(Stored data)
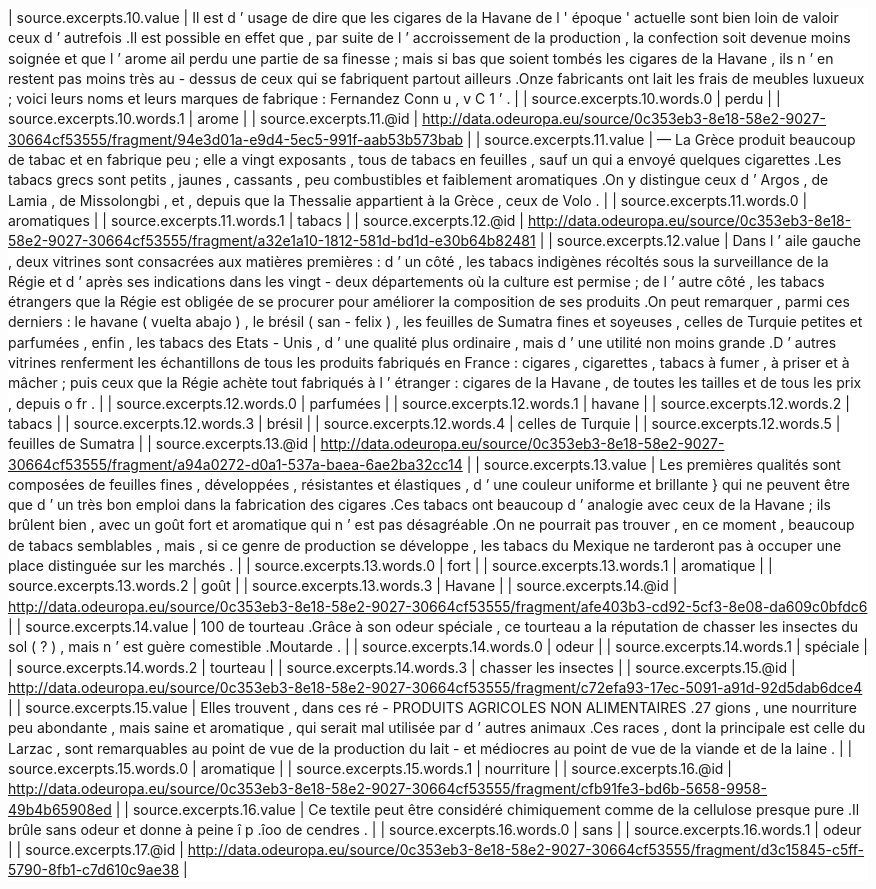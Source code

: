 | source.excerpts.10.value | Il est d ’ usage de dire que les cigares de la Havane de l ' époque ' actuelle sont bien loin de valoir ceux d ’ autrefois .Il est possible en effet que , par suite de l ’ accroissement de la production , la confection soit devenue moins soignée et que l ’ arome ail perdu une partie de sa finesse ; mais si bas que soient tombés les cigares de la Havane , ils n ’ en restent pas moins très au - dessus de ceux qui se fabriquent partout ailleurs .Onze fabricants ont lait les frais de meubles luxueux ; voici leurs noms et leurs marques de fabrique : Fernandez Conn u , v C 1 ’ . |
| source.excerpts.10.words.0 | perdu |
| source.excerpts.10.words.1 | arome |
| source.excerpts.11.@id | http://data.odeuropa.eu/source/0c353eb3-8e18-58e2-9027-30664cf53555/fragment/94e3d01a-e9d4-5ec5-991f-aab53b573bab |
| source.excerpts.11.value | — La Grèce produit beaucoup de tabac et en fabrique peu ; elle a vingt exposants , tous de tabacs en feuilles , sauf un qui a envoyé quelques cigarettes .Les tabacs grecs sont petits , jaunes , cassants , peu combustibles et faiblement aromatiques .On y distingue ceux d ’ Argos , de Lamia , de Missolongbi , et , depuis que la Thessalie appartient à la Grèce , ceux de Volo . |
| source.excerpts.11.words.0 | aromatiques |
| source.excerpts.11.words.1 | tabacs |
| source.excerpts.12.@id | http://data.odeuropa.eu/source/0c353eb3-8e18-58e2-9027-30664cf53555/fragment/a32e1a10-1812-581d-bd1d-e30b64b82481 |
| source.excerpts.12.value | Dans l ’ aile gauche , deux vitrines sont consacrées aux matières premières : d ’ un côté , les tabacs indigènes récoltés sous la surveillance de la Régie et d ’ après ses indications dans les vingt - deux départements où la culture est permise ; de l ’ autre côté , les tabacs étrangers que la Régie est obligée de se procurer pour améliorer la composition de ses produits .On peut remarquer , parmi ces derniers : le havane ( vuelta abajo ) , le brésil ( san - felix ) , les feuilles de Sumatra fines et soyeuses , celles de Turquie petites et parfumées , enfin , les tabacs des Etats - Unis , d ’ une qualité plus ordinaire , mais d ’ une utilité non moins grande .D ’ autres vitrines renferment les échantillons de tous les produits fabriqués en France : cigares , cigarettes , tabacs à fumer , à priser et à mâcher ; puis ceux que la Régie achète tout fabriqués à l ’ étranger : cigares de la Havane , de toutes les tailles et de tous les prix , depuis o fr . |
| source.excerpts.12.words.0 | parfumées |
| source.excerpts.12.words.1 | havane |
| source.excerpts.12.words.2 | tabacs |
| source.excerpts.12.words.3 | brésil |
| source.excerpts.12.words.4 | celles de Turquie |
| source.excerpts.12.words.5 | feuilles de Sumatra |
| source.excerpts.13.@id | http://data.odeuropa.eu/source/0c353eb3-8e18-58e2-9027-30664cf53555/fragment/a94a0272-d0a1-537a-baea-6ae2ba32cc14 |
| source.excerpts.13.value | Les premières qualités sont composées de feuilles fines , développées , résistantes et élastiques , d ’ une couleur uniforme et brillante } qui ne peuvent être que d ’ un très bon emploi dans la fabrication des cigares .Ces tabacs ont beaucoup d ’ analogie avec ceux de la Havane ; ils brûlent bien , avec un goût fort et aromatique qui n ’ est pas désagréable .On ne pourrait pas trouver , en ce moment , beaucoup de tabacs semblables , mais , si ce genre de production se développe , les tabacs du Mexique ne tarderont pas à occuper une place distinguée sur les marchés . |
| source.excerpts.13.words.0 | fort |
| source.excerpts.13.words.1 | aromatique |
| source.excerpts.13.words.2 | goût |
| source.excerpts.13.words.3 | Havane |
| source.excerpts.14.@id | http://data.odeuropa.eu/source/0c353eb3-8e18-58e2-9027-30664cf53555/fragment/afe403b3-cd92-5cf3-8e08-da609c0bfdc6 |
| source.excerpts.14.value | 100 de tourteau .Grâce à son odeur spéciale , ce tourteau a la réputation de chasser les insectes du sol ( ? ) , mais n ’ est guère comestible .Moutarde . |
| source.excerpts.14.words.0 | odeur |
| source.excerpts.14.words.1 | spéciale |
| source.excerpts.14.words.2 | tourteau |
| source.excerpts.14.words.3 | chasser les insectes |
| source.excerpts.15.@id | http://data.odeuropa.eu/source/0c353eb3-8e18-58e2-9027-30664cf53555/fragment/c72efa93-17ec-5091-a91d-92d5dab6dce4 |
| source.excerpts.15.value | Elles trouvent , dans ces ré - PRODUITS AGRICOLES NON ALIMENTAIRES .27 gions , une nourriture peu abondante , mais saine et aromatique , qui serait mal utilisée par d ’ autres animaux .Ces races , dont la principale est celle du Larzac , sont remarquables au point de vue de la production du lait - et médiocres au point de vue de la viande et de la laine . |
| source.excerpts.15.words.0 | aromatique |
| source.excerpts.15.words.1 | nourriture |
| source.excerpts.16.@id | http://data.odeuropa.eu/source/0c353eb3-8e18-58e2-9027-30664cf53555/fragment/cfb91fe3-bd6b-5658-9958-49b4b65908ed |
| source.excerpts.16.value | Ce textile peut être considéré chimiquement comme de la cellulose presque pure .Il brûle sans odeur et donne à peine î p .îoo de cendres . |
| source.excerpts.16.words.0 | sans |
| source.excerpts.16.words.1 | odeur |
| source.excerpts.17.@id | http://data.odeuropa.eu/source/0c353eb3-8e18-58e2-9027-30664cf53555/fragment/d3c15845-c5ff-5790-8fb1-c7d610c9ae38 |
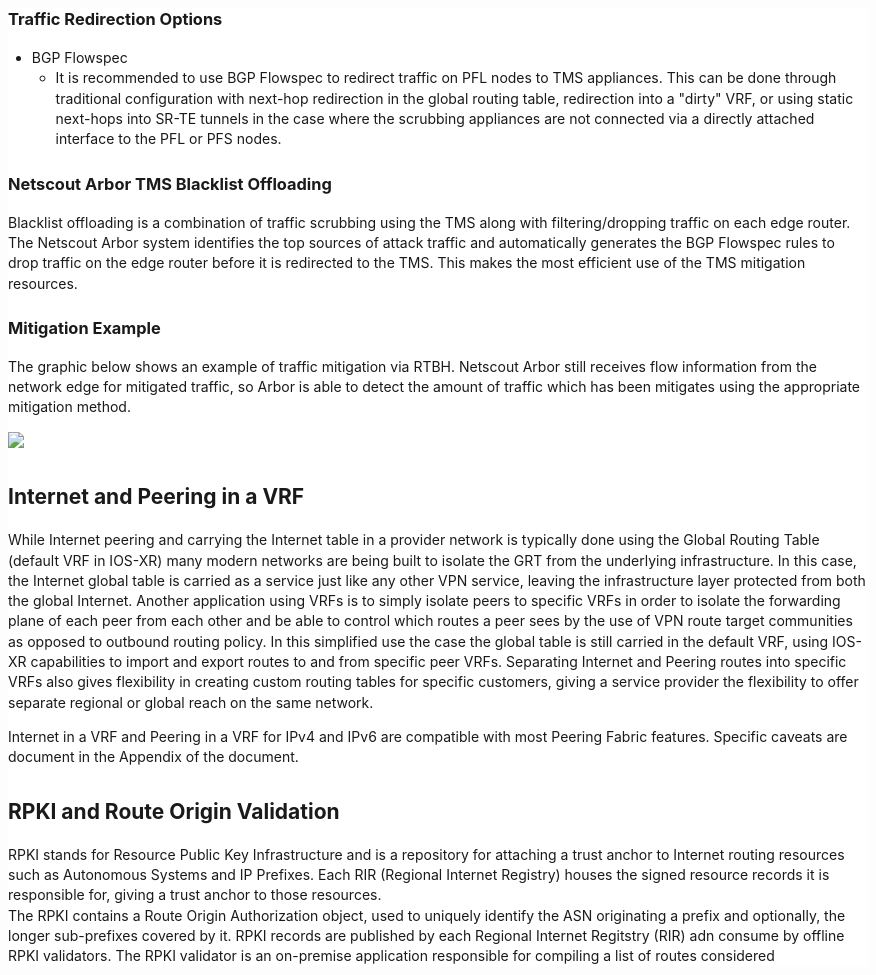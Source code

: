 ### Traffic Redirection Options
- BGP Flowspec
  - It is recommended to use BGP Flowspec to redirect traffic on PFL nodes to TMS appliances. This can be done through traditional configuration with next-hop redirection 
in the global routing table, redirection into a "dirty" VRF, or using static next-hops into SR-TE tunnels in the case where the scrubbing appliances are not connected 
via a directly attached interface to the PFL or PFS nodes. 

### Netscout Arbor TMS Blacklist Offloading 
Blacklist offloading is a combination of traffic scrubbing using the TMS along with filtering/dropping traffic on 
each edge router. The Netscout Arbor system identifies the top sources of attack traffic and automatically generates the BGP Flowspec rules to drop traffic on the edge router before it is redirected to the TMS. This makes the most efficient use of the TMS mitigation resources. 

### Mitigation Example 

The graphic below shows an example of traffic mitigation via RTBH. Netscout Arbor still receives flow information from the network edge for mitigated traffic, so Arbor is able to detect the amount of traffic which has been mitigates using the 
appropriate mitigation method.  

![](http://xrdocs.io/design/images/cpf-hld/pf-traffic-blackhole.png)


## Internet and Peering in a VRF 

While Internet peering and carrying the Internet table in a provider network is typically done 
using the Global Routing Table (default VRF in IOS-XR) many modern networks are being built 
to isolate the GRT from the underlying infrastructure. In this case, the Internet global table 
is carried as a service just like any other VPN service, leaving the infrastructure layer protected 
from both the global Internet. Another application using VRFs is to simply 
isolate peers to specific VRFs in order to isolate the forwarding plane of each peer from each other and 
be able to control which routes a peer sees by the use of VPN route target communities as opposed to outbound 
routing policy. In this simplified use the case the global table is still carried in the default VRF, using 
IOS-XR capabilities to import and export routes to and from specific peer VRFs. Separating Internet and Peering 
routes into specific VRFs also gives flexibility in creating custom routing tables for specific customers, giving a service 
provider the flexibility to offer separate regional or global reach on the same network. 

Internet in a VRF and Peering 
in a VRF for IPv4 and IPv6 are compatible with most Peering Fabric features. Specific caveats are document in the Appendix
of the document.  


## RPKI and Route Origin Validation  
RPKI stands for Resource Public Key Infrastructure and is a repository for attaching a trust anchor to Internet routing resources such as Autonomous Systems and IP Prefixes.  Each RIR (Regional Internet Registry) houses the signed resource records it is responsible for, giving a trust anchor to those resources.  
The RPKI contains a Route Origin Authorization object, used to uniquely identify the ASN originating a prefix and optionally, the 
longer sub-prefixes covered by it. RPKI records are published by each Regional Internet Regitstry (RIR) adn consume by offline 
RPKI validators. The RPKI validator is an on-premise application responsible for compiling a list of routes considered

> **REQUIRED ACTION**
Print only these lines, exactly: the one containing "RPKI stands for" and all after it to the end of the entries.

> **EXERCISE SOLUTION**
RPKI stands for Resource Public Key Infrastructure and is a repository for attaching a trust anchor to Internet routing resources such as Autonomous Systems and IP Prefixes.  Each RIR (Regional Internet Registry) houses the signed resource records it is responsible for, giving a trust anchor to those resources.  
The RPKI contains a Route Origin Authorization object, used to uniquely identify the ASN originating a prefix and optionally, the 
longer sub-prefixes covered by it. RPKI records are published by each Regional Internet Regitstry (RIR) adn consume by offline 
RPKI validators. The RPKI validator is an on-premise application responsible for compiling a list of routes considered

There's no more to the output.